La dame de Reykjavik, Ragnar Jonasson.

 

L’héroïne du nouveau polar de Ragnar Jonasson est atypique puisqu’elle a soixante-quatre ans et se trouve à quelques mois de la retraite. Elle qui ne vit que pour son métier et ne se prépare pas au grand changement qui l’attend, se voit convoquée par son chef Magnus, qui lui annonce abruptement que son remplaçant sera là dans deux semaines et qu’elle pourra donc quitter le commissariat à cette date, soit plusieurs mois avant la date initialement prévue. Il ajoute qu’elle peut, en attendant et pour « s’occuper » choisir un cas non-résolu dans les archives du commissariat.

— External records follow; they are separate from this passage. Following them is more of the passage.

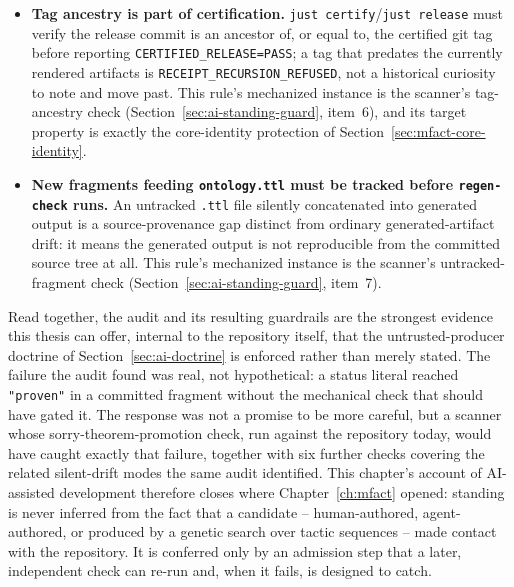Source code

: \begin{itemize}
  \texttt{PROVEN} status rather than ship alongside it. This rule's
  mechanized instance is the scanner's correspondence-binding check
  (Section~\ref{sec:ai-standing-guard}, item~5), developed further in
  Chapter~\ref{ch:correspondence}.
\item \textbf{Tag ancestry is part of certification.}
  \texttt{just certify}/\texttt{just release} must verify the release
  commit is an ancestor of, or equal to, the certified git tag before
  reporting \texttt{CERTIFIED\_RELEASE=PASS}; a tag that predates the
  currently rendered artifacts is \texttt{RECEIPT\_RECURSION\_REFUSED},
  not a historical curiosity to note and move past. This rule's
  mechanized instance is the scanner's tag-ancestry check
  (Section~\ref{sec:ai-standing-guard}, item~6), and its target property
  is exactly the core-identity protection of
  Section~\ref{sec:mfact-core-identity}.
\item \textbf{New fragments feeding \texttt{ontology.ttl} must be
  tracked before \texttt{regen-check} runs.} An untracked \texttt{.ttl}
  file silently concatenated into generated output is a source-provenance
  gap distinct from ordinary generated-artifact drift: it means the
  generated output is not reproducible from the committed source tree at
  all. This rule's mechanized instance is the scanner's untracked-fragment
  check (Section~\ref{sec:ai-standing-guard}, item~7).
\end{itemize}

Read together, the audit and its resulting guardrails are the strongest
evidence this thesis can offer, internal to the repository itself, that
the untrusted-producer doctrine of Section~\ref{sec:ai-doctrine} is
enforced rather than merely stated. The failure the audit found was
real, not hypothetical: a status literal reached \texttt{"proven"} in a
committed fragment without the mechanical check that should have gated
it. The response was not a promise to be more careful, but a scanner
whose sorry-theorem-promotion check, run against the repository today,
would have caught exactly that failure, together with six further checks
covering the related silent-drift modes the same audit identified. This
chapter's account of AI-assisted development therefore closes where
Chapter~\ref{ch:mfact} opened: standing is never inferred from the fact
that a candidate -- human-authored, agent-authored, or produced by a
genetic search over tactic sequences -- made contact with the
repository. It is conferred only by an admission step that a later,
independent check can re-run and, when it fails, is designed to catch.

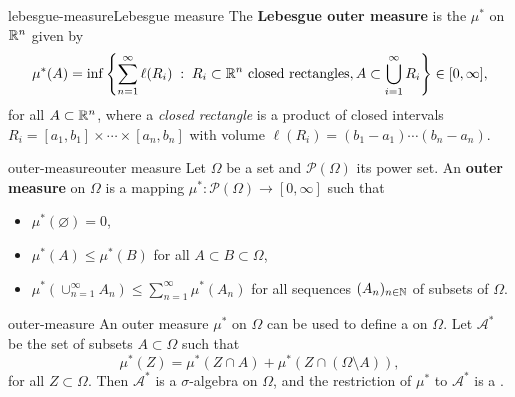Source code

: \begin{topic}{lebesgue-measure}{Lebesgue measure}
    The \textbf{Lebesgue outer measure} is the  $\mu^*$ on $\mathbb{R}^n$ given by
    \[ \mu^*(A) = \inf \left\{ \sum_{n = 1}^{\infty} \ell(R_i) \;:\; R_i \subset \mathbb{R}^n \textup{ closed rectangles}, A \subset \bigcup_{i = 1}^{\infty} R_i \right\} \in [0, \infty] , \]
    for all $A \subset \mathbb{R}^n$, where a \textit{closed rectangle} is a product of closed intervals $R_i = [a_1, b_1] \times \cdots \times [a_n, b_n]$ with volume $\ell(R_i) =  (b_1 - a_1) \cdots (b_n - a_n)$.
\end{topic}

\begin{topic}{outer-measure}{outer measure}
    Let $\Omega$ be a set and $\mathcal{P}(\Omega)$ its power set. An \textbf{outer measure} on $\Omega$ is a mapping $\mu^* : \mathcal{P}(\Omega) \to [0, \infty]$ such that
    \begin{itemize}
        \item $\mu^*(\varnothing) = 0$,
        \item $\mu^*(A) \le \mu^*(B)$ for all $A \subset B \subset \Omega$,
        \item $\mu^*\left(\cup_{n = 1}^{\infty} A_n \right) \le \sum_{n = 1}^{\infty} \mu^*(A_n)$ for all sequences $(A_n)_{n \in \mathbb{N}}$ of subsets of $\Omega$.
    \end{itemize}
\end{topic}

\begin{example}{outer-measure}
    An outer measure $\mu^*$ on $\Omega$ can be used to define a  on $\Omega$. Let $\mathcal{A}^*$ be the set of subsets $A \subset \Omega$ such that
    \[ \mu^*(Z) = \mu^*(Z \cap A) + \mu^*(Z \cap (\Omega \setminus A)) , \]
    for all $Z \subset \Omega$. Then $\mathcal{A}^*$ is a $\sigma$-algebra on $\Omega$, and the restriction of $\mu^*$ to $\mathcal{A}^*$ is a .
\end{example}
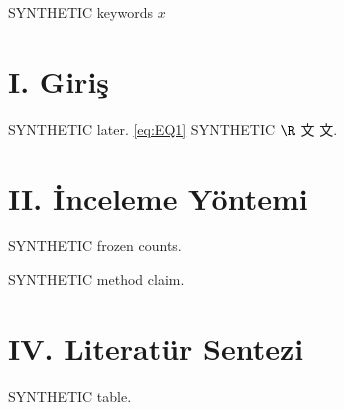 \documentclass[journal]{IEEEtran}
\begin{document}
\begin{IEEEkeywords}

SYNTHETIC keywords $x$

\end{IEEEkeywords}

\section*{I. Giriş}

SYNTHETIC later. \eqref{eq:EQ1} \cite{Synth26} SYNTHETIC $\R$ 文 $文$. \cite{Synth226}

\section*{II. İnceleme Yöntemi}

SYNTHETIC frozen counts.

SYNTHETIC method claim.

\section*{IV. Literatür Sentezi}

SYNTHETIC table.
\end{document}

Prenant Magnus au mot, Hulda décide de s’intéresser à la mort inexpliquée d’une jeune femme Russe demandeuse d’asile qui avait été retrouvée noyée dans une crique rocheuse. Hulda se souvient que son collègue Alexander, peu enthousiaste, avait abandonné rapidement l’enquête. Elle espère pouvoir résoudre ce cas dans les quinze jours qui lui restent.

Hulda s’attelle avec énergie aux recherches, et commet quelques maladresses dont elle n’est pas coutumière. Elle fait également la connaissance de Petur, avec qui elle aimerait nouer des liens plus étroits, d’autant que cela semble réciproque. Mais elle s’est embarquée dans une enquête plus risquée que prévu, et elle n’a pas de coéquipier…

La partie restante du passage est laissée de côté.